Figure 2.

Downregulation of ICAM-1 results in escape from trastuzumab-mediated ADCC. (A) Flow cytometric analysis of ICAM-1, ICAM-2, and ICAM-3 expression on MDA-MB-453 cells. Filled gray areas indicate isotype controls. (B) ICAM-1 and ErbB2 expression on K562 and MDA-MB-453 ICAM-1 knock-out (KO) cells, and non-targeting sgRNA transduced (NT) or parental wild type (WT) control cells. Representative data from at least three independent experiments are shown. (C, D) haNK cells combined with trastuzumab (C) or NK-92 (D) cells were co-cultured for 2 hours with MDA-MB-453 or K562 ICAM-1 KO or NT and parental WT control cells at an effector to target ratio of 10:1 as indicated. Specific cytotoxicity was measured using a Europium-based cytotoxicity assay. Values for ICAM-1 KO and NT control cells are plotted relative to those obtained with parental WT MDA-MB-453 or K562 cells.
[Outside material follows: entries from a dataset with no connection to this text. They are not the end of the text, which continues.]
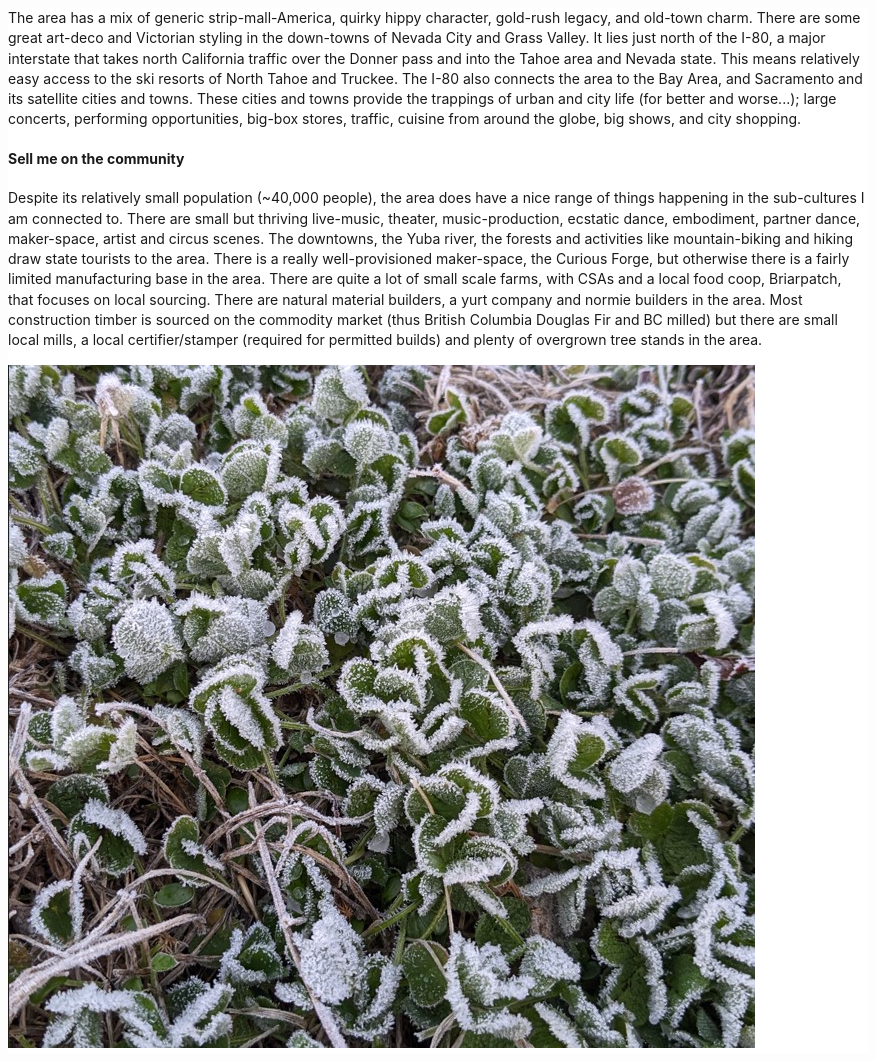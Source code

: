 
The area has a mix of generic strip-mall-America, quirky hippy character, gold-rush legacy, and old-town charm. There are some great art-deco and Victorian styling in the down-towns of Nevada City and Grass Valley. It lies just north of the I-80, a major interstate that takes north California traffic over the Donner pass and into the Tahoe area and Nevada state. This means relatively easy access to the ski resorts of North Tahoe and Truckee. The I-80 also connects the area to the Bay Area, and Sacramento and its satellite cities and towns. These cities and towns provide the trappings of urban and city life (for better and worse...); large concerts, performing opportunities, big-box stores, traffic, cuisine from around the globe, big shows, and city shopping.


#### Sell me on the community
Despite its relatively small population (~40,000 people), the area does have a nice range of things happening in the sub-cultures I am connected to. There are small but thriving live-music, theater, music-production, ecstatic dance, embodiment, partner dance, maker-space, artist and circus scenes. The downtowns, the Yuba river, the forests and activities like mountain-biking and hiking draw state tourists to the area. There is a really well-provisioned maker-space, the Curious Forge, but otherwise there is a fairly limited manufacturing base in the area. There are quite a lot of small scale farms, with CSAs and a local food coop, Briarpatch, that focuses on local sourcing. There are natural material builders, a yurt company and normie builders in the area. Most construction timber is sourced on the commodity market (thus British Columbia Douglas Fir and BC milled) but there are small local mills, a local certifier/stamper (required for permitted builds) and plenty of overgrown tree stands in the area.


![break](img/frosted.jpg)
To confirm trastuzumab-mediated ADCC against MDA-MB-453 cells, control samples without trastuzumab were included. Data were pooled from at least three independent experiments. Mean values±SEM are shown. ADCC, antibody-dependent cell-mediated cytotoxicity; haNK, high-affinity FcγRIIIa-modified natural killer-92 cells.